Chapter 1 of the just completed “Commission on the Intelligence Capabilities of the United States Regarding Weapons of Mass Destruction” purports to be a case study of the intelligence used to justify Operation Iraqi Freedom:
As war loomed, the U.S. intelligence community was charged with telling policy-makers what it knew about Iraq’s nuclear, biological and chemical weapons programs. The community’s best assessments were set out in an October 2002 National Intelligence Estimate, or NIE, a summation of the community’s views.
The title, “Iraq’s Continuing Programs for Weapons of Mass Destruction,” foretells the conclusion: that Iraq was still pursuing its programs for weapons of mass destruction.
Specifically, the NIE assessed that Iraq had reconstituted its nuclear weapons program and could assemble a device by the end of the decade; that Iraq had biological weapons and mobile facilities for producing biological warfare (BW) agent; that Iraq had both renewed production of chemical weapons and probably had chemical weapons stockpiles of up to 500 metric tons; and that Iraq was developing unmanned aerial vehicles (UAVs) probably intended to deliver BW agent.
These assessments were all wrong.
“As war loomed”? Were you soccer moms aware in the summer of 2002 that war with Iraq was looming?
Of course, as we now know, the first order of business of the Bush-Cheney administration once it came to power was to invade and occupy Iraq, and every weenie in the White House, the Pentagon, the State Department the neo-crazies in and out government and their media sycophants knew it.
But they needed an excuse and a rationale.
The terrorist attacks of Sept. 11, 2001, gave them the excuse.

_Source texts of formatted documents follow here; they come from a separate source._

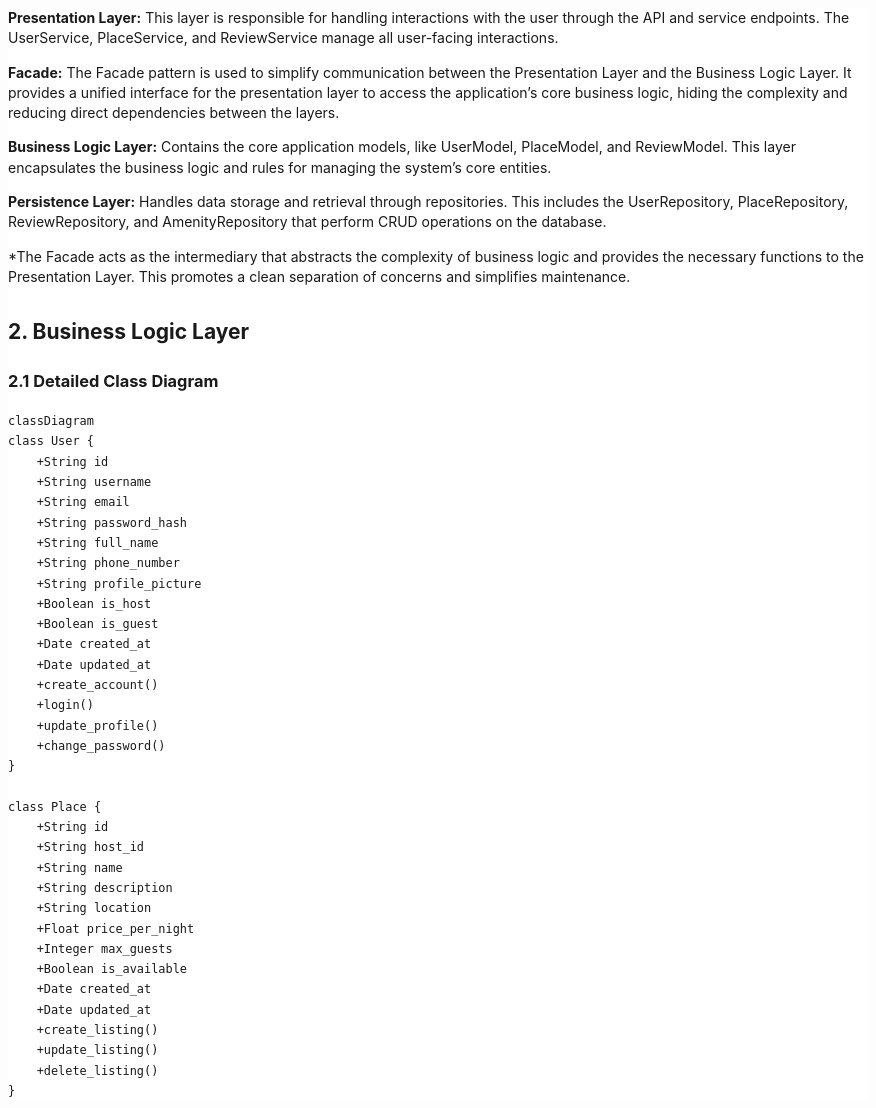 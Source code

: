 **Presentation Layer:**
        This layer is responsible for handling interactions with the user through the API and service endpoints. The UserService, PlaceService, and ReviewService manage all user-facing interactions.

**Facade:**
        The Facade pattern is used to simplify communication between the Presentation Layer and the Business Logic Layer. It provides a unified interface for the presentation layer to access the application’s core business logic, hiding the complexity and reducing direct dependencies between the layers.

**Business Logic Layer:**
        Contains the core application models, like UserModel, PlaceModel, and ReviewModel. This layer encapsulates the business logic and rules for managing the system’s core entities.

**Persistence Layer:**
        Handles data storage and retrieval through repositories. This includes the UserRepository, PlaceRepository, ReviewRepository, and AmenityRepository that perform CRUD operations on the database.

*The Facade acts as the intermediary that abstracts the complexity of business logic and provides the necessary functions to the Presentation Layer. This promotes a clean separation of concerns and simplifies maintenance. 

## 2. Business Logic Layer
### 2.1 Detailed Class Diagram

    classDiagram
    class User {
        +String id
        +String username
        +String email
        +String password_hash
        +String full_name
        +String phone_number
        +String profile_picture
        +Boolean is_host
        +Boolean is_guest
        +Date created_at
        +Date updated_at
        +create_account()
        +login()
        +update_profile()
        +change_password()
    }
    
    class Place {
        +String id
        +String host_id
        +String name
        +String description
        +String location
        +Float price_per_night
        +Integer max_guests
        +Boolean is_available
        +Date created_at
        +Date updated_at
        +create_listing()
        +update_listing()
        +delete_listing()
    }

A few days later, Deputy Secretary of Defense Wolfowitz departed from his prepared speech – carried on CSPAN – to reveal that the Pentagon had already developed a multi-billion dollar plan of attack, but that “We would never have thought of that [terrorist attack] excuse.”
How about a rationale? Well, Wolfowitz spilled the beans there, too:
“The truth is that for reasons that have a lot to do with the U.S. government bureaucracy, we settled on the one issue that everyone could agree on, which was weapons of mass destruction as the core reason.”
So, “Slam-dunk” Tenet was directed to prepare “Iraq’s Continuing Programs for Weapons of Mass Destruction.”
But, scroll back to 1995, when Tenet was deputy director of the CIA.
Gen. Hussein Kamel, director of Saddam’s nuke and chem-bio weapons programs (and also Saddam’s son-in-law), had defected to Jordan, carrying with him thousands of WMD program documents.
Kamel was extensively debriefed by U.N. officials and by the CIA.
Kamel revealed that Iraq – at his direction – had already destroyed all chemical and biological agents and weapons, including the missiles to deliver them. The International Atomic Energy Agency had discovered and destroyed what remained of the unsuccessful Iraqi nuke program.
Quoth Kamel, “Nothing remained.”
By 1998, the U.N. inspectors were able to verify to the U.N. Security Council that Kamel had indeed told the truth – whereupon several members proposed that the “sanctions” imposed on Iraq in 1991 be lifted.
Clinton-Gore refused. Secretary of State Albright declared:
“We do not agree with the nations who argue that if Iraq complies with its obligations concerning weapons of mass destruction, sanctions should be lifted.”
The Iraq Liberation Act of 1998 went even further:
“It should be the policy of the United States to support efforts to remove the regime headed by Saddam Hussein from power in Iraq and to promote the emergence of a democratic government to replace that regime.”
Thus empowered, Clinton proceeded to launch Operation Desert Fox, a five-day intensive bombing campaign of Baghdad, an obvious attempt to kill Saddam.
As a result, Saddam didn’t allow the U.N. inspectors back in Iraq until November of 2002. Hence, when Tenet produced his NIE, it is conceivable – barely – that Saddam might have made some attempt to reconstruct his “WMD” programs.
But by mid-March of 2003, Chairman Blix of the Monitoring and Verification Commission and Director-General ElBaradei of the IAEA were reporting – after checking out many of Tenet’s alleged “WMD sites” – that they could find no indication that there had been any attempts to reconstruct Iraq’s WMD programs or facilities since 1991.
Saddam was not a threat to anyone, much less to you soccer moms.
Hence, on the eve of Operation Iraqi Freedom, Bush and Congress should have known that every judgment and assumption in Tenet’s NIE was wrong.
And deliberately so.
Does the Commission realize that, even now?